Recently IDEAS magazine, published by the National Association of Home Builders, featured an article on the return of the Master Planned Community. Here’s a link.
I got excited reading about the possibilities. While Western Washington has not seen the kind of MPC development Southern California has, often the results here have been very encouraging. Back in 2002 and 2003, when my Fusion team helped introduce Issaquah Highlands Phase Two, the results were nothing short of spectacular.
With a team of great home builders and an inspired developer, home sales hit nearly 600 in one year. This one community sales volume is unheard of in this market! A key strategy for that kind of volume was intentional market segmentation. A liveable Master Planned Community can appeal to a wider variety of buyers by offering a more varied line-up of new home designs, plus many more shared amenities, such as parks, trails, shopping and work opportunities.
When segmentation is deliberate, it keeps the builders from cannibalizing each other and greatly encourages product innovation.
The new High Park and Spring Mountain communities, both in Southern California are marketing to a wide variety of home buyers. The builders are encouraged to create homes that meet emerging trends.
The Gen Y’s are all over having a room to rent while they establish themselves and their careers. Multi-generational families respond to plans that give aging parents their private studio-like living space and separate entry, all under one envelope shared with the larger family. Recognizing that aging in place is appealing to the Boomer set, homes on one floor are finding new momentum. Understanding that more and more people are working from home, builders that incorporate home offices and house-wide technology expand the market. The idea is to get away from the ‘one size fits all’ builder box and design to market needs. It’s working.

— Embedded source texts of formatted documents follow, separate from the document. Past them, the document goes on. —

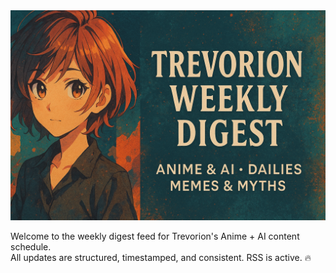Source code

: 
<img src="/assets/Banner.png" alt="Trevorion Weekly Digest Banner" style="width: 640px; height: auto;" />

Welcome to the weekly digest feed for Trevorion's Anime + AI content schedule.  
All updates are structured, timestamped, and consistent. RSS is active. 🔥
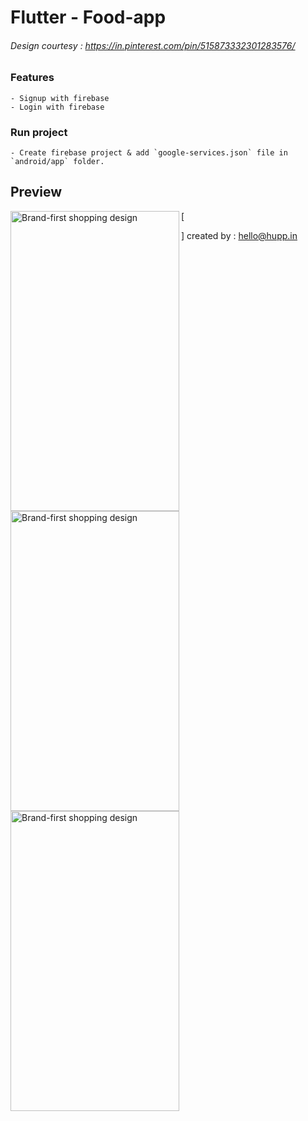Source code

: # Flutter - Food-app
###### Design courtesy : https://in.pinterest.com/pin/515873332301283576/


### Features
    - Signup with firebase
    - Login with firebase


### Run project
    - Create firebase project & add `google-services.json` file in `android/app` folder.


## Preview

[<img src="https://firebasestorage.googleapis.com/v0/b/love-to-work.appspot.com/o/img%2FScreenshot%202018-12-29%20at%203.43.49%20PM.png?alt=media&token=479e0a17-341e-4e75-a3e7-1e616af2a484" width="270" height="480" alt="Brand-first shopping design" align="left">](http://demo.hupp.in/hupp-files/ecom1.png)
    [<img src="https://firebasestorage.googleapis.com/v0/b/love-to-work.appspot.com/o/img%2FScreenshot%202018-12-29%20at%203.43.59%20PM.png?alt=media&token=affc0745-7978-49f1-a77c-2c4192af344b" width="270" height="480" alt="Brand-first shopping design" align="left">](http://demo.hupp.in/hupp-files/ecom2.png)
    [<img src="https://firebasestorage.googleapis.com/v0/b/love-to-work.appspot.com/o/img%2FScreenshot%202018-12-29%20at%203.44.14%20PM.png?alt=media&token=a2d3d122-2512-4b42-9485-76306dfcfad1" width="270" height="480" alt="Brand-first shopping design" align="left">](http://demo.hupp.in/hupp-files/ecom3.png)

[<p></p>]
created by : hello@hupp.in
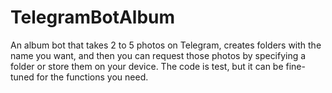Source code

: # TelegramBotAlbum
An album bot that takes 2 to 5 photos on Telegram, creates folders with the name you want, and then you can request those photos by specifying a folder or store them on your device. The code is test, but it can be fine-tuned for the functions you need.
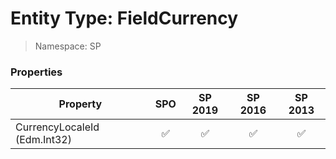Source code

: # Entity Type: FieldCurrency

> Namespace: SP

### Properties

Property | SPO | SP 2019 | SP 2016 | SP 2013
----------|:---:|:-------:|:-------:|:-------:
CurrencyLocaleId (Edm.Int32) | ✅ | ✅ | ✅ | ✅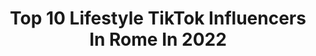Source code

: ---
title: Top 10 Lifestyle TikTok Influencers In Rome In 2022
description: >-
  Find top lifestyle TikTok influencers in Rome in 2022. Most popular hashtags: #fyp #italia #perte #lifestyle.
platform: TikTok
hits: 4
text_top: See the most popular TikTok profiles on inBeat.
text_bottom: inBeat aggregates 4 TikTok influencers like this in Rome, Italy for you to contact.
profiles:
  - username: "corkato"
    fullname: >-
      Andrea Kato Corkscrew
    bio: >-
      Bboying/Tricking\Flowarts from The Heroes Crew, Rome, Italy! FB: Andrea Kato Caterini YouTube: Kato Cork Follow me in Instagram for more clips ✌🏻️
    location: "Italy"
    followers: 3099
    engagement: 2699
    commentsToLikes: 0.014449
    id: ckbkwma47sdqt0j23dtmrhysz
    verified: false
    hashtags: "#fire, #poi, #bboying, #featureme"
  - username: "alexandragraziano"
    fullname: >-
      Alexalovej
    bio: >-
      •Fashion•Beauty•Lifestyle IG @alexalovej 💗
    location: "Italy"
    followers: 6720
    engagement: 392
    commentsToLikes: 0.032003
    id: ck9r7e0d67rit0j78mk4r0wx5
    verified: false
    hashtags: "#look, #halloweenmakeup, #halloween2020, #harleyquinn"
  - username: "deep__badesha1"
    fullname: >-
      BADESHA✅
    bio: >-
      ☬ Nurmahal pind Rampuria Italy 🇮🇹 🇮🇳rome Insta deep_badesha05 JATT saab G
    location: "Italy"
    followers: 2254
    engagement: 871
    commentsToLikes: 0.039294
    id: ckd03uap098t60j23rtwp6ow0
    verified: false
    hashtags: "#punjabisong, #onemillionaudition, #colossalchallenge, #jatt"
  - username: "andrea.izzo976"
    fullname: >-
      andrea.izzo976
    bio: >-
      Acrobatic family - Gymnastic teachers - Singers - Musicians - IG - Youtube
    location: "Italy"
    followers: 53200
    engagement: 1817
    commentsToLikes: 0.011629
    id: ck8s5i6mrfwtm0j78kv9sbn3q
    verified: false
    hashtags: "#lifestyle, #beachvibes, #theizzofamily, #fatherandson"
  - username: "sespo"
    fullname: >-
      Sespo👼🏻
    bio: >-
      🇮🇹21.10.99 🏠Milan 📹Creator on YouTube & TikTok 🧬Lifestyle & Travel
    location: "Italy"
    followers: 2300000
    engagement: 2312
    commentsToLikes: 0.013053
    id: ck83zg6s80gw80j78hpnfd334
    verified: true
    hashtags: "#valespo, #adv, #ad, #huaweipsmart2022"
  - username: "giuliogenova_"
    fullname: >-
      Giulio Genova  🌍☄️💕
    bio: >-
      🇺🇸🇮🇹boy GG life style # Love u
    location: "Italy"
    followers: 340400
    engagement: 2254
    commentsToLikes: 0.013036
    id: ckbb4j35vusvb0j234ryvzasf
    verified: false
    hashtags: "#pov, #duetto, #fyp, #greenscreen"
  - username: "emmanuelpt.com"
    fullname: >-
      Emmanuel_pt 
    bio: >-
      Follow me on IG ☝🏻 John’s Daddy 🐕 Lifestyle and Fitness 👇🏻New workout
    location: "Italy"
    followers: 95100
    engagement: 570
    commentsToLikes: 0.060945
    id: ckb9id1r48kc50j23w6pjqysr
    verified: false
    hashtags: "#personaltrainer, #imparacontiktok, #ironia, #trend"
  - username: "jessicamatarrelli"
    fullname: >-
      Jess in Wonderland
    bio: >-
      ✨Serie tv| Libri | Film | Lifestyle✨ 💖Molto di più su instagram 💫Fangirl
    location: "Italy"
    followers: 21900
    engagement: 1120
    commentsToLikes: 0.017169
    id: ckb9uxvyatvsk0j23yvgbwl0t
    verified: false
    hashtags: "#serietvnetflix, #disney, #harrypotter, #serietv"
  - username: "one_million_business"
    fullname: >-
      RICHy’$
    bio: >-
      Parlo di: - business - psicologia - mindset - un po’ di lifestyle 🤑
    location: "Italy"
    followers: 15900
    engagement: 482
    commentsToLikes: 0.036097
    id: ck92xor4kzj1u0j78dlv4fzv4
    verified: false
    hashtags: "#surprise, #business, #pov, #comemivedono"
  - username: "dianadelorenzi"
    fullname: >-
      Diana De Lorenzi
    bio: >-
      Professional lifestyle blogger🇮🇹 Instagram: @dianadelorenzi
    location: "Italy"
    followers: 68400
    engagement: 1103
    commentsToLikes: 0.012187
    id: cka0vtbiwzy9m0i78hw6v6o49
    verified: false
    hashtags: "#sonoproprioio, #sea, #comeinunfilm, #artober"
---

Physical land constraints, along with a glacial slow entitlement process in this state, have made it hard for the Master Planned Community concept to take off like it has in California, Arizona, Texas and other regions. We see great results at Tehaleh near Bonney Lake, and soon we will be seeing the debut of at least one new Master Planned Community take shape near Black Diamond. As the developer reveals their plans, we’ll follow-up with great interest.